TO CHANGE CHINA: Western Advisers in China, by Jonathan D. Spence. New York/London: Penguin Books, 2002, 336 pp., 21 b/w photographs, $15 (paper)

This intelligent and entertaining book is a reprint of the original 1969 American edition, much missed and sought after, and now available again. In it, Jonathan D. Spence, perhaps the single finest popular scholar on China, writes about Western advisers in China from the 1620s to the 1950s. From those many who, from varying motives, "assisted," he has chosen 16 -- astronomers, soldiers, doctors, engineers.

Conflict between the two sides was impossible to avoid. Both held themselves superior. The Western advisers possessed technical skills and felt a strong sense of moral righteousness. They were convinced -- then as now -- that their goals were noble.

They did not see that the Chinese had a contractual view of the relationship. They were employers and had the right to terminate the agreement when they saw fit. The Westerners were, after all and however learned, still barbarians. This the Westerners often saw as "betrayal." There was talk of the "loss" of China, though China had never been the West's to lose.
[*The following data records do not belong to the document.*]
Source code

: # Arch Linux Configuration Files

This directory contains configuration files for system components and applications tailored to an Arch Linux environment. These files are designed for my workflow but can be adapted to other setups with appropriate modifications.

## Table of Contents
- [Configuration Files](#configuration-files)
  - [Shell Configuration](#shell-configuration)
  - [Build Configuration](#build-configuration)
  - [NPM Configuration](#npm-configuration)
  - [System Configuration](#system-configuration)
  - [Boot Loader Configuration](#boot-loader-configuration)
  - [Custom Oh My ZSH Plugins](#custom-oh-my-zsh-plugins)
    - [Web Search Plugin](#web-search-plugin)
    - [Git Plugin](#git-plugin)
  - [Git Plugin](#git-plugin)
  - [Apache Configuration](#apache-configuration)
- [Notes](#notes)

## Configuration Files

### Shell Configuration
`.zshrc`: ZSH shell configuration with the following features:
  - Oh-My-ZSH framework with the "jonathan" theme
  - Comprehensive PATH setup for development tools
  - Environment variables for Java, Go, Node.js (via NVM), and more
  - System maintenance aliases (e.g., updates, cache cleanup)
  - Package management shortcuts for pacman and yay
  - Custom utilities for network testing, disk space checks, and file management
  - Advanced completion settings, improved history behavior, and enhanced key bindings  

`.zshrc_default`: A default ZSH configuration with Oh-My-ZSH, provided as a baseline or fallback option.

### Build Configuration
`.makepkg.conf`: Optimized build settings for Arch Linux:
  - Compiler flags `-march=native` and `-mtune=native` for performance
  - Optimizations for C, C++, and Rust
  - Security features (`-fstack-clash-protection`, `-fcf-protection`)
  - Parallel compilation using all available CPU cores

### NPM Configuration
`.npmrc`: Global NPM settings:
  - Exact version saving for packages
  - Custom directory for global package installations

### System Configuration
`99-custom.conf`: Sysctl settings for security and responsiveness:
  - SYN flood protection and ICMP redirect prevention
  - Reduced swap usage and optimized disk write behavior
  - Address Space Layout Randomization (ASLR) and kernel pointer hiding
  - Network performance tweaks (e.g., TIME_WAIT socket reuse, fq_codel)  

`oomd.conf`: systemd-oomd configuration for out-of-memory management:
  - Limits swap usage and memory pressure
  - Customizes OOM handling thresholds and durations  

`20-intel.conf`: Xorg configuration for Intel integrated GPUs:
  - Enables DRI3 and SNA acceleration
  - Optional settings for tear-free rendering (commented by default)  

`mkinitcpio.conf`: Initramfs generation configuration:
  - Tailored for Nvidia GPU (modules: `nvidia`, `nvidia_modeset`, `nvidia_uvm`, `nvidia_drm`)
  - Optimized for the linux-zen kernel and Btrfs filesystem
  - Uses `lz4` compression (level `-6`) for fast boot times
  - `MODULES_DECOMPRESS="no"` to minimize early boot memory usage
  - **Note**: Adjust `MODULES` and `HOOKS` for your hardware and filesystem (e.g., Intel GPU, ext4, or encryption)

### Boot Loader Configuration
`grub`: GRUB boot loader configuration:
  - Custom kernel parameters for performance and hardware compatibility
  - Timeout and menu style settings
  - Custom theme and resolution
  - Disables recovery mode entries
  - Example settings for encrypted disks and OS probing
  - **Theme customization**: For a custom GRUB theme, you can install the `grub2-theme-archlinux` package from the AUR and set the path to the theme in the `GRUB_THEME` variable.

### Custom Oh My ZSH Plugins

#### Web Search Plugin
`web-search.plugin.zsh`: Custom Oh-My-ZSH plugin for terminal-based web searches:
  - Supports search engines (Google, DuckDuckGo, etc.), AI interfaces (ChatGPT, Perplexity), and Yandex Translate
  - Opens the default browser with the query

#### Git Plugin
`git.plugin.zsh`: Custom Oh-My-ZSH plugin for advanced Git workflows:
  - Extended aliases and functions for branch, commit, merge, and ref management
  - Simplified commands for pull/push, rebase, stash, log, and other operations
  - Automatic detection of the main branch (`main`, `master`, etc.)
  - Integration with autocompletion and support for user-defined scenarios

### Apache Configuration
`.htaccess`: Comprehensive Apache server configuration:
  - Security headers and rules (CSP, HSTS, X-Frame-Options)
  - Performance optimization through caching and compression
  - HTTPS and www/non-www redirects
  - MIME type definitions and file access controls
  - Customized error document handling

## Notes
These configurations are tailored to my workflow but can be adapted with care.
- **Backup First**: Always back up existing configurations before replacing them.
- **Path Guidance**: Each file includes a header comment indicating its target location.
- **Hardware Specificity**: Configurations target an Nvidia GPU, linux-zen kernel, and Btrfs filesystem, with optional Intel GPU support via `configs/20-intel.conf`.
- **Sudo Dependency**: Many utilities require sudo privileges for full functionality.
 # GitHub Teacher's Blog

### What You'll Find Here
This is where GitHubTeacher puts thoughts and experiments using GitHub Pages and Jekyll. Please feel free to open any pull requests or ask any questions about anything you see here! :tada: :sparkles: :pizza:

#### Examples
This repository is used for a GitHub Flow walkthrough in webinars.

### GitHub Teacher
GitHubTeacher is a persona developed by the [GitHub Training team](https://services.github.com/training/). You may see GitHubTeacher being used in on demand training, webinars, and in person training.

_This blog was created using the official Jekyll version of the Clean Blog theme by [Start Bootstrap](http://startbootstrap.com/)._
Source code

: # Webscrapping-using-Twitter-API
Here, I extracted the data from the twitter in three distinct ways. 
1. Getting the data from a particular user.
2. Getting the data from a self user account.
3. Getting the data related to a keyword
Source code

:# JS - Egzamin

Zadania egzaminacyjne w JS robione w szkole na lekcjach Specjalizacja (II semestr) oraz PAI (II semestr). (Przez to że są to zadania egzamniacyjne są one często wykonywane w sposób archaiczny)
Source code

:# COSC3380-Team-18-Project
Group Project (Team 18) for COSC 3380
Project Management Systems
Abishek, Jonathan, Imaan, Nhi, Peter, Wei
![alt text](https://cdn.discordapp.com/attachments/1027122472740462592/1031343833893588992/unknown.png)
This lesson was not, however, learned. Spence writes that "Westerners are still complacent about their civilization, convinced of their moral rightness, and eager to 'develop' those whom they consider lower than themselves on the ladder of human progress."

The first Jesuits planned to bring the Chinese to God through astronomy, German missionary Adam Schall leading the way. His measures were mild compared to later and more forceful Protestant evangelists. Peter Parker, one of their number, plowed forward with a vision of progress, commercial expansion, and -- of course -- the Good News. He substituted modern medicine for the science of the stars.

There were also those brought in to advise on military affairs, adventurers such as Fredrick Ward, who helped the Qing Dynasty create a modern army to suppress the Taiping Rebellion, and British officer Charles George ("Chinese") Gordon, who took over Ward's command when he died. Gordon was also the man who had earlier destroyed the Peking summer palace, during the Second Opium War. He wrote his mother about the event: "You can scarcely imagine the beauty and magnificence of the places we burnt. It made one's heart sore to burn them . . ." But, nevertheless, burn they did.

Later, there were others who came both for themselves and for the Chinese. They had now learned enough about China to see where power lay and where patronage would get them. Robert Hart was advised by a British undersecretary of state to "never venture into the sun without an umbrella and never go snipe shooting without top boots." Nonetheless, he became for a time "the most powerful Westerner in China" as inspector general of the Imperial Chinese Customs Service. He also created an organization as rare then as now, an international civil service.

To be sure, if the Westerners were using the Chinese for their own ends, they were nonetheless being used in turn. Foreign ideology on foreign terms could be tolerated only in the form of submission. This pride and wariness made similar men otherwise disparate -- for example, those bitter rivals Chiang Kai-shek and Mao Zedong.

The Chinese traditionally favored the principle of "using barbarians to control barbarians," and this reasoning is still convenient today. This is in some distinction to Japan, where Western advisers were more candidly called "human machines," and could be laid off and sent back.

This did not lead to harmonious results. The rivalry (related in particularly interesting detail by Spence) between Claire Chennault, military adviser to Chiang Kai-shek, and Joseph Stilwell, commander of Chinese Nationalist forces in Burma during World War II, did not profit China. These two barbarians battling it out cleared the way for Mao to win.

Yale University's adventures in China were equally divided. "If Yale can give these boys an ideal of sportsmanship and fair play . . . China can ask no greater gift," said one spokesman. Of this the author writes, "The virtues mentioned were not those most relevant to a war-torn, impoverished, humiliated, yet still defiant country."

At the same time, Spence is careful to properly place a kind of altruism that along with both complacency and bigotry played its part in these fascinating face-to-face confrontations between civilizations East and West. He writes movingly of the sensitivity of educator Edward Hume of Yale and Mikhail Borodin (chief Comintern agent in China in the 1920s), of the shrewdness of Gordon and Stillwell, of the personal courage of Ward and Chennault, of the dedication of Dr. Norman Bethune, and adds that "each gave a significant part of his life to China."

It is this detached fairness (the author is at Yale himself) that gives this book its authenticity and its power.